Y la algazara de una muchedumbre llena de expansión, de libertad, de vida, va llenando los espacios como una nube... y la alegría y la locura se desbordan como torrentes, alentadas con el vino, con el aguardiente y los licores; y mientras los esclavos en la ciudad están gozando al aire libre de sus placeres, los grandes señores huyen a los campos como golondrinas para pasar encerrados en sus fincas con sus familias, o bien en compañía de sus amigos, un día de tranquilidad, de quietud, de completa calma.
 Pero antes de proseguir la descripción que nos hemos propuesto hacer, conviene dar al lector una sucinta idea en el primer párrafo del siguiente capítulo, acerca de los cabildos formados por los negros de nación en la Habana. 


                         III

 Los negros tienen en la Habana sus cabildos o congregaciones, y todos los individuos que pertenecen a una misma tribu, proclaman entre los negros de su misma nación una superior a quien dan el nombre de maestra. La maestra representa entre ellos un papel importante, y todos los miembros de cada una de las respectivas congregaciones le dan mensualmente para fondo de aquella especie de sociedad, un medio sencillo, moneda que equivale a un real de vellón, si mal no recordamos.
 Las maestras son las reinas que salen en triunfo el 6 de enero rodeadas de un séquito compuesto de gente de sus respectivas tribus. El aspecto salvaje de todos aquellos rostros, las pieles que usan muchos por vestimenta, la desnudez completa de otros, el variado color de las sombrillas y de los vestidos de las negras ya medio civilizadas, he ahí los tonos que resaltan más en el cuadro, y que llama por un momento la atención del viajero y de todo aquel que pasa por primera vez un día de Reyes en la Habana.

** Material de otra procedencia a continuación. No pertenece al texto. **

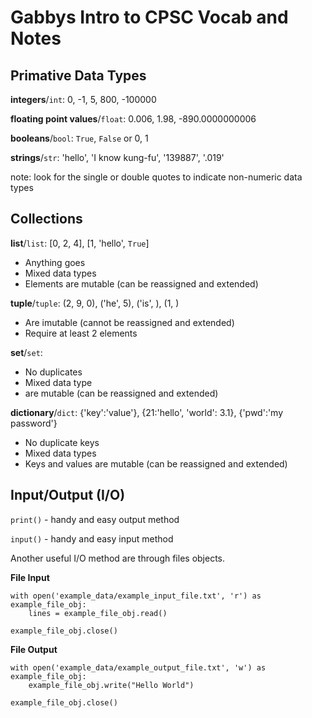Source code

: # Gabbys Intro to CPSC Vocab and Notes 

## Primative Data Types

**integers**/`int`: 0, -1, 5, 800, -100000

**floating point values**/`float`: 0.006, 1.98, -890.0000000006

**booleans**/`bool`: `True`, `False` or 0, 1

**strings**/`str`: 'hello', 'I know kung-fu', '139887', '.019'

note: look for the single or double quotes to indicate non-numeric data types

## Collections

**list**/`list`: [0, 2, 4], [1, 'hello', `True`]
- Anything goes
- Mixed data types
- Elements are mutable (can be reassigned and extended)

**tuple**/`tuple`: (2, 9, 0), ('he', 5), ('is', ), (1, )
- Are imutable (cannot be reassigned and extended)
- Require at least 2 elements

**set**/`set`:
- No duplicates
- Mixed data type
- are mutable (can be reassigned and extended)

**dictionary**/`dict`: {'key':'value'}, {21:'hello', 'world': 3.1}, {'pwd':'my password'}
- No duplicate keys
- Mixed data types
- Keys and values are mutable (can be reassigned and extended)  


## Input/Output (I/O)

`print()` - handy and easy output method

`input()` - handy and easy input method

Another useful I/O method are through files objects.

**File Input**
```
with open('example_data/example_input_file.txt', 'r') as example_file_obj:
    lines = example_file_obj.read()

example_file_obj.close()
```

**File Output**
```
with open('example_data/example_output_file.txt', 'w') as example_file_obj:
    example_file_obj.write("Hello World")

example_file_obj.close()
```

 Entre los negros es el baile un verdadero delirio; así los hombres y las mujeres de esa raza desgraciada no cesan de danzar en el citado día, a usanza de su tierra natal. Ahora bien: como el baile, desde los primeros tiempos ha sido siempre el lenguaje mímico del desdén y del amor, los saltos, las contorsiones, los movimientos, de cada uno de los danzantes, no dejan de revelar vivamente el fuego de la pasión, pero de la pasión exenta de ese dulce sentimiento del alma, de esa poesía delicada que vela el sentimiento y es más elocuente por ello a los sentidos.

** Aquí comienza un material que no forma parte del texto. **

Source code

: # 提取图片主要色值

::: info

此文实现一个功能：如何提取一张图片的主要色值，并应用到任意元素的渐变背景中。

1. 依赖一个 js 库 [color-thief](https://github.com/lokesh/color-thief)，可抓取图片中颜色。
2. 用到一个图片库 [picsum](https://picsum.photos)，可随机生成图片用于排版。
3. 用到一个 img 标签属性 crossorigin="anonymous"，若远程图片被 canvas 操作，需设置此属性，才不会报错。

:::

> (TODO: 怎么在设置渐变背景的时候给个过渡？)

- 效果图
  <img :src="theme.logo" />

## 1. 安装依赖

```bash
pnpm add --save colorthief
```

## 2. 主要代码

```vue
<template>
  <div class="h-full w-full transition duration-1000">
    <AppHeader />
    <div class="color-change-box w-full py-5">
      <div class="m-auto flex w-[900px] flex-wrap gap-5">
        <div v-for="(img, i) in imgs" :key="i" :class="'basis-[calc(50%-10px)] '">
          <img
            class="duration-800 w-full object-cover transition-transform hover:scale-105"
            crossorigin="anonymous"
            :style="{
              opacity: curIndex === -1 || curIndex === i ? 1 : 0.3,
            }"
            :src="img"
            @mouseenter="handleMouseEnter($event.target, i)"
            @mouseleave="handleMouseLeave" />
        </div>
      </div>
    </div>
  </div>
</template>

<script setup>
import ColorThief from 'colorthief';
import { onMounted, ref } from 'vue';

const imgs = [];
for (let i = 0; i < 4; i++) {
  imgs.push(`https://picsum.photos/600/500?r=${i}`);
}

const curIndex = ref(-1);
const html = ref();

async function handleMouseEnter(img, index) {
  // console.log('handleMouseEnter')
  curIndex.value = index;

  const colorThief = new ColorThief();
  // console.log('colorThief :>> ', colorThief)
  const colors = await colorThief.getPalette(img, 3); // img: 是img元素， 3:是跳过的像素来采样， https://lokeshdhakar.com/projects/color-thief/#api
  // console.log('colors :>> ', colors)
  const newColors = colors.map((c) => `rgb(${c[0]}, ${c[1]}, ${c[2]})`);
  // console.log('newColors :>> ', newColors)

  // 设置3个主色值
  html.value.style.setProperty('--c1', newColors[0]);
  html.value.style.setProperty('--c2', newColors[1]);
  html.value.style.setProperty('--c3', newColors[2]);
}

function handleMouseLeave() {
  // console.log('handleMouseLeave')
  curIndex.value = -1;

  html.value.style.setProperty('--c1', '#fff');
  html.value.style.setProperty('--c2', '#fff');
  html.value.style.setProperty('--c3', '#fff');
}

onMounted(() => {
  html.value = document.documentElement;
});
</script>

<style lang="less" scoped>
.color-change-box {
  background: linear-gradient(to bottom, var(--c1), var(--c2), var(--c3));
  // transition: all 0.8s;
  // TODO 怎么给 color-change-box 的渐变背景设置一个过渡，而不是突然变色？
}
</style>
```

 Los esclavos y muchos de los libertos tienen, pues, un día feliz en el año, para sobrellevar sus penalidades. En esos momentos son ellos los diablos sueltos; los condenados libres... pero pasan esas horas al fin, sin quedar más que un lisonjero recuerdo en la mente del negro esclavo, que desea con ansia trascurra veloz el tiempo para disfrutar nuevamente de otro día de Reyes y poder decir: «gozo... vivo»
 Ahora, para dar fin a nuestra relación, debemos manifestar: que las comparsas o cabildos de que hemos hablado, no dejan nunca, al recorrer las calles de la ciudad, de ir a rendir humilde homenaje ante el palacio del capitán general de Cuba, a la primera autoridad que representa en aquella apartada región, al gobierno de la reina de las Españas.


  El museo universal…, Madrid, 1866, vol. 10, pp. 7-11.